Kevin Dietsch-Pool/Getty Images(WASHINGTON) –The White House is defending President Trump’s retweets of videos from a fringe British nationalist group that purportedly show Muslims engaging in acts of violence.

White House press secretary Sarah Sanders insisted the president was not pushing an anti-Muslim propaganda or offering an endorsement of the group, but instead making the case for national security.

“It’s important to talk about national security and national security threats,” Sanders said. “The president sees different things to be a national security threat and he sees having strong borders as being one of the things that helps protect people in this country from some real threats we face.”

“Whether it’s a real video, the threat is real and that is what the president is talking about, that’s what the president is focused on, is dealing with those real threats and those are real no matter how you’re looking at it,” she said.

President Donald Trump Monday morning has retweeted three unverified, anti-Muslim videos posted by Jayda Fransen, the deputy leader of Britain First, a nationalist, far-right extremist group.

One of the three tweets includes video with the caption “Islamist mob pushes teenage boy off roof and beats him to death!” while another reads, “Muslim Destroys a Statue of Virgin Mary!”

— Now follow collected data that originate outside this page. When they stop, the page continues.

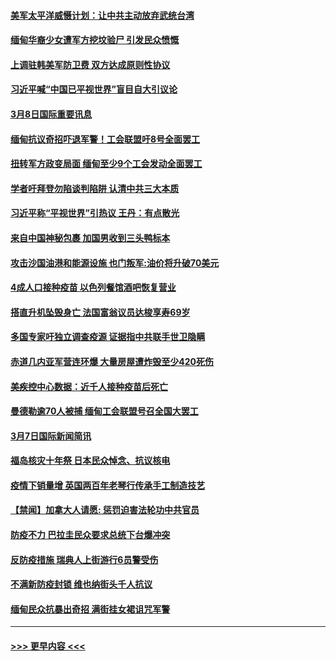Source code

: #### [美军太平洋威慑计划：让中共主动放弃武统台湾](../pages/prog202/a103069541.md?t=03090701) 
#### [缅甸华裔少女遭军方挖坟验尸 引发民众愤慨](../pages/prog202/a103069503.md?t=03090701) 
#### [上调驻韩美军防卫费 双方达成原则性协议](../pages/prog202/a103069457.md?t=03090701) 
#### [习近平喊“中国已平视世界”盲目自大引议论](../pages/prog202/a103069446.md?t=03090701) 
#### [3月8日国际重要讯息](../pages/prog202/a103069235.md?t=03090701) 
#### [缅甸抗议奇招吓退军警！工会联盟吁8号全面罢工](../pages/prog202/a103069241.md?t=03090701) 
#### [扭转军方政变局面 缅甸至少9个工会发动全面罢工](../pages/prog202/a103069182.md?t=03090701) 
#### [学者吁拜登勿陷谈判陷阱 认清中共三大本质](../pages/prog202/a103069166.md?t=03090701) 
#### [习近平称“平视世界”引热议 王丹：有点散光](../pages/prog202/a103069142.md?t=03090701) 
#### [来自中国神秘包裹 加国男收到三头鸭标本](../pages/prog202/a103069117.md?t=03090701) 
#### [攻击沙国油港和能源设施 也门叛军:油价将升破70美元](../pages/prog202/a103069096.md?t=03090701) 
#### [4成人口接种疫苗 以色列餐馆酒吧恢复营业](../pages/prog202/a103069066.md?t=03090701) 
#### [搭直升机坠毁身亡 法国富翁议员达梭享寿69岁](../pages/prog202/a103069037.md?t=03090701) 
#### [多国专家吁独立调查疫源 证据指中共联手世卫隐瞒](../pages/prog202/a103069005.md?t=03090701) 
#### [赤道几内亚军营连环爆 大量房屋遭炸毁至少420死伤](../pages/prog202/a103068996.md?t=03090701) 
#### [美疾控中心数据：近千人接种疫苗后死亡](../pages/prog202/a103068938.md?t=03090701) 
#### [曼德勒逾70人被捕  缅甸工会联盟号召全国大罢工](../pages/prog202/a103068916.md?t=03090701) 
#### [3月7日国际新闻简讯](../pages/prog202/a103068848.md?t=03090701) 
#### [福岛核灾十年祭 日本民众悼念、抗议核电](../pages/prog202/a103068820.md?t=03090701) 
#### [疫情下销量增 英国两百年老琴行传承手工制造技艺](../pages/prog202/a103068812.md?t=03090701) 
#### [【禁闻】加拿大人请愿: 惩罚迫害法轮功中共官员](../pages/prog202/a103068790.md?t=03090701) 
#### [防疫不力 巴拉圭民众要求总统下台爆冲突](../pages/prog202/a103068668.md?t=03090701) 
#### [反防疫措施 瑞典人上街游行6员警受伤](../pages/prog202/a103068650.md?t=03090701) 
#### [不满新防疫封锁 维也纳街头千人抗议](../pages/prog202/a103068638.md?t=03090701) 
#### [缅甸民众抗暴出奇招 满街挂女裙诅咒军警](../pages/prog202/a103068599.md?t=03090701) 

----
#### [ >>> 更早内容 <<< ](../indexes/prog202-earlier.md)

Another video claims to show a “Muslim migrant” beating up a “Dutch boy on crutches.”

The videos have been called inflammatory and Islamophobic.

The British government responded to Trump’s actions in a statement, saying “it is wrong for the president to have done this.”

“Britain First seeks to divide communities through their use of hateful narratives which peddle lies and stoke tensions. They cause anxiety to law-abiding people,” the statement said. “British people overwhelmingly reject the prejudiced rhetoric of the far-right, which is the antithesis of the values that this country represents – decency, tolerance and respect.”

As the deputy leader of Britain First, Fransen has been arrested on a number of occasions. This year, she was arrested for using “threatening, abusive or insulting words or behavior” during a speech in August.

Last year, Fransen was arrested and found guilty for religiously aggravated harassment after she hurled insults at a Muslim woman wearing a hijab.

Britain First was formed in 2011 by former members of the British National Party.

Fransen responded to Trump’s retweets on Twitter, writing in all caps: “Donald Trump himself has retweeted these videos and has around 44 million followers! God bless you Trump! God bless America!”

Nihad Awad, the executive director of the Council on American-Islamic Relations (CAIR), condemned the president’s tweets as “incitement to violence against American Muslims.”

“By his unconscionable and irresponsible actions this morning, President Trump is clearly telling members of his base that they should hate Islam and Muslims,” Awad said in a statement Wednesday. “These are actions one would expect to see on virulent anti-Muslim hate sites, not on the Twitter feed of the president of the United States.”

Britain First’s mission statement states that “Christianity in Britain is under ferocious assault” and that “Britain First has a proven track record of opposing Islamic militants and hate preachers and this fight back will continue.”

As a presidential candidate, Trump had said he believes “Islam hate us.”

“There’s a tremendous hatred. We have to get to the bottom of it. There is an unbelievable hatred of us,” Trump said in a March 2016 interview with CNN.